Le Plan d’action 2018 de la Commission européenne (CE) sur la finance durable a entraîné ces derniers mois un raz-de-marée de textes réglementaires pour les questions de durabilité et de responsabilités financières et extrafinancières des entreprises. Mais leur mise en œuvre constitue un défi considérable pour la CE, car il sera difficile de trouver un équilibre entre un besoin criant de standardisation et la minimisation des effets négatifs dus à une réglementation trop fermée.

Réorienter les capitaux vers l’économie réelle

Le Pacte vert européen revoit à la hausse les ambitions environnementales de l’Union européenne en visant la neutralité climatique pour 2050. Il met l’accent sur cinq thèmes concrets: la sécurité énergétique et les énergies propres et abordables, la biodiversité, la pollution zéro, l’économie circulaire et la production alimentaire durable.

Un fonds d’investissement qui se fixe des objectifs
environnementaux devra largement s’aligner sur la taxonomie.

Il en va de même pour la taxonomie européenne, cadre qui pour l’instant couvre les domaines de la mitigation et de l’adaptation au changement climatique et qui, à terme, sera étendu à d’autres objectifs de la Commission tels que la prévention de la pollution, la gestion des déchets, l’équilibre des écosystèmes et la protection de l’eau.

Avec l’obligation, dès 2022, pour les acteurs financiers, d’évaluer leurs investissements afin de vérifier qu’ils font bien partie des secteurs d’activité définis par la taxonomie, ce nouveau cadre favorise les investissements dans les activités vertes. Un fonds d’investissement qui se fixe des objectifs environnementaux devra largement s’aligner sur la taxonomie: il en va de sa crédibilité. Mais cela risque de faire qu’un fonds dont les objectifs sont exclusivement d’ordre social affichera un niveau d’alignement à la taxonomie de 0%.

Ailleurs, le règlement en matière d’indices «bas carbone» s’inscrit dans une logique de lutte contre l’écoblanchiment et de promotion des produits financiers affichant des objectifs environnementaux et climatiques. Deux nouvelles catégories d’indices viennent d’être définies par la CE, à savoir les indices de transition climatique et indices d’alignement sur l’Accord de Paris. Toutes deux visent à améliorer la transparence des critères et de la méthodologie utilisés par les créateurs d’indices. 

Le nouveau standard européen pour les obligations vertes de la CE lutte également contre l’écoblanchiment grâce à la création d’un cadre défini de minima nécessaires à l’obtention de l’appellation «obligation verte» qui permet donc d’être reconnu comme émetteur contribuant à la transition énergétique et à une finance plus durable.

Le risque climatique est systémique

Le risque environnemental et le risque climatique en particulier sont reconnus officiellement par l’UE comme des risques matériels et financiers. Ils doivent par conséquent faire l’objet d’une analyse, d’une gestion et d’un suivi comme tout autre risque financier et fait désormais partie du devoir fiduciaire de tout gérant de portefeuille.

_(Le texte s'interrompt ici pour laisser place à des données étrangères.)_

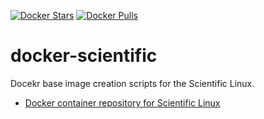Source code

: [![Docker Stars](https://img.shields.io/docker/stars/ringo/scientific.svg)][this.project_docker_hub_url]
[![Docker Pulls](https://img.shields.io/docker/pulls/ringo/scientific.svg)][this.project_docker_hub_url]

docker-scientific
=================

Docekr base image creation scripts for the Scientific Linux.

- [Docker container repository for Scientific Linux][this.project_docker_hub_url]


[this.project_docker_hub_url]: https://registry.hub.docker.com/u/ringo/scientific
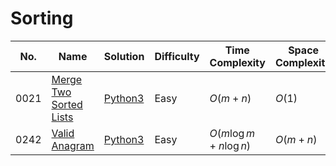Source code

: # Sorting

| No.  | Name  | Solution | Difficulty | Time Complexity | Space Complexity |
| --- | --- | --- | --- | --- | --- |
| 0021 | [Merge Two Sorted Lists](https://leetcode.com/problems/merge-two-sorted-lists/) | [Python3](hhttps://leetcode.com/problems/merge-two-sorted-lists/solutions/4022871/merge-two-sorted-lists-python-easy-explanations/) | Easy | $O(m + n)$ | $O(1)$ |
| 0242 | [Valid Anagram](https://leetcode.com/problems/valid-anagram/) | [Python3](https://leetcode.com/problems/valid-anagram/solutions/4074888/valid-anagram-python-easy-explanations/) | Easy | $O(m \log m + n \log n)$ | $O(m + n)$ |

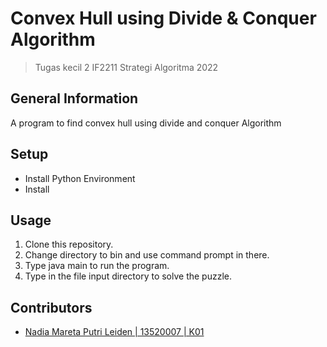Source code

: # Convex Hull using Divide & Conquer Algorithm
> Tugas kecil 2 IF2211 Strategi Algoritma 2022

## General Information
A program to find convex hull using divide and conquer Algorithm

## Setup
- Install Python Environment
- Install 

## Usage
1. Clone this repository.
2. Change directory to bin and use command prompt in there.
3. Type java main to run the program.
4. Type in the file input directory to solve the puzzle.

## Contributors
- [Nadia Mareta Putri Leiden | 13520007 | K01](https://github.com/KorbanFidas2A)
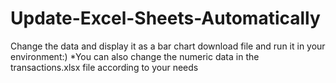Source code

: # Update-Excel-Sheets-Automatically
Change the data and display it as a bar chart
download file and run it in your environment:)
*You can also change the numeric data in the transactions.xlsx file according to your needs
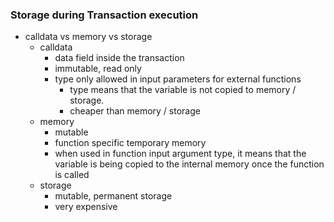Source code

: ### Storage during Transaction execution
- calldata vs memory vs storage
    - calldata
        - data field inside the transaction
        - immutable, read only
        - type only allowed in input parameters for external functions
            - type means that the variable is not copied to memory / storage.
            - cheaper than memory / storage
    - memory
        - mutable
        - function specific temporary memory
        - when used in function input argument type, it means that the variable is being copied to the internal memory once the function is called
    - storage
        - mutable, permanent storage
        - very expensive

Le Règlement sur la publication d’informations en matière de durabilité
dans le secteur des services financiers (SDR) vise également à plus de transparence.

Tel est l’objectif du Règlement sur la publication d’informations en matière de durabilité dans le secteur des services financiers (SDR) qui vise également à plus de transparence. Ce règlement inclut l’obligation de publication d’informations sur l’intégration des risques de durabilité et sur la promotion des caractéristiques environnementales ou sociales dans les prises de décision en matière d’investissement. Le but est, entre autres, de s’assurer que les produits d’investissement correspondent à un profil adéquat pour l’investisseur qui, grâce à ces informations, pourra prendre sa décision en connaissance de cause. L’impact de ce règlement se fera sentir à tous les échelons des institutions financières, y compris au niveau du stockage de données et de l’élaboration des produits et contrats.

Cette obligation d’intégration du risque de durabilité dans les décisions d’investissement sera de plus en plus formalisée et détaillée dans les amendements aux directives et autres réglementations existantes de la CE. Par exemple, elle est déjà inscrite dans la Directive sur les activités et la surveillance des institutions de retraite professionnelles, mais elle sera renforcée via la révision d’autres directives et règlements régissant le secteur. Il en va de même pour le secteur de l’assurance avec la révision prévue de la Directive de distribution d’assurance et pour le secteur des investisseurs particuliers avec les amendements prévus à la Directive sur les marchés d’instruments financiers (directive MIFID).

Transparence & long terme

La transparence et en particulier la lutte contre l’écoblanchiment sous-tendent les différents textes adoptés. Rien n’interdit de mettre en avant la durabilité des investissements, des indices de référence ou des instruments financiers si cette caractéristique est clairement définie et qu’il est possible de procéder à des vérifications grâce à des indicateurs et informations traçables et comparables.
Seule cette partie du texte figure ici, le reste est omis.